» Work required
Count how many lines below include the word "using". Answer with a number only.

» Exercise inputs

══════

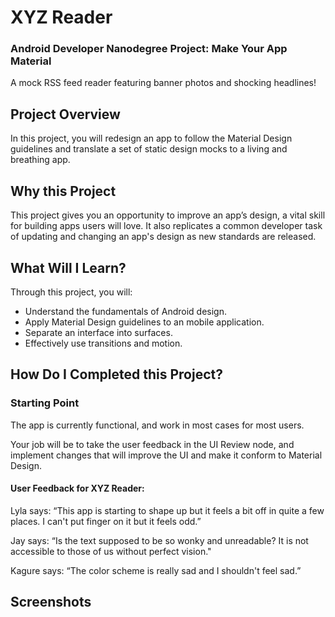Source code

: # XYZ Reader
### Android Developer Nanodegree Project: Make Your App Material

A mock RSS feed reader featuring banner photos and shocking headlines!

## Project Overview

In this project, you will redesign an app to follow the Material Design guidelines and translate a set of static design mocks to a living and breathing app.

## Why this Project

This project gives you an opportunity to improve an app’s design, a vital skill for building apps users will love. It also replicates a common developer task of updating and changing an app's design as new standards are released.

## What Will I Learn?

Through this project, you will:

* Understand the fundamentals of Android design.
* Apply Material Design guidelines to an mobile application.
* Separate an interface into surfaces.
* Effectively use transitions and motion.

## How Do I Completed this Project?

### Starting Point

The app is currently functional, and work in most cases for most users.

Your job will be to take the user feedback in the UI Review node, and implement changes that will improve the UI and make it conform to Material Design.

#### User Feedback for XYZ Reader:

Lyla says:
“This app is starting to shape up but it feels a bit off in quite a few places. I can't put finger on it but it feels odd.”

Jay says:
“Is the text supposed to be so wonky and unreadable? It is not accessible to those of us without perfect vision."

Kagure says:
“The color scheme is really sad and I shouldn't feel sad.”

## Screenshots

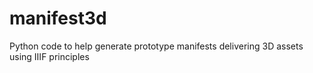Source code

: # manifest3d
Python code to help generate prototype manifests delivering 3D assets using IIIF principles
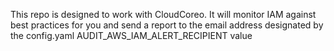 This repo is designed to work with CloudCoreo. It will monitor IAM against best practices for you and send a report to the email address designated by the config.yaml AUDIT_AWS_IAM_ALERT_RECIPIENT value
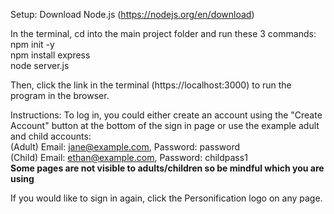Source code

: Setup:
Download Node.js (https://nodejs.org/en/download)

In the terminal, cd into the main project folder and run these 3 commands:<br />
npm init -y<br />
npm install express<br />
node server.js 

Then, click the link in the terminal (https://localhost:3000) to run the program in the browser.

Instructions:
To log in, you could either create an account using the "Create Account" button at the bottom of the sign in page or use the example adult and child accounts:<br />
(Adult) Email: jane@example.com, Password: password<br />
(Child) Email: ethan@example.com, Password: childpass1<br />
**Some pages are not visible to adults/children so be mindful which you are using**

If you would like to sign in again, click the Personification logo on any page.
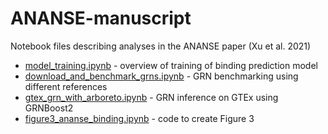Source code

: # ANANSE-manuscript

Notebook files describing analyses in the ANANSE paper (Xu et al. 2021)

* [model_training.ipynb](https://github.com/vanheeringen-lab/ANANSE-manuscript/blob/main/notebooks/model_training.ipynb) - overview of training of binding prediction model
* [download_and_benchmark_grns.ipynb](https://github.com/vanheeringen-lab/ANANSE-manuscript/blob/main/notebooks/download_and_benchmark_grns.ipynb) - GRN benchmarking using different references
* [gtex_grn_with_arboreto.ipynb](https://github.com/vanheeringen-lab/ANANSE-manuscript/blob/main/notebooks/gtex_grn_with_arboreto.ipynb) - GRN inference on GTEx using GRNBoost2
* [figure3_ananse_binding.ipynb](https://github.com/vanheeringen-lab/ANANSE-manuscript/blob/main/notebooks/figure3_ananse_binding.ipynb) - code to create Figure 3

══════

» Answer to this problem
5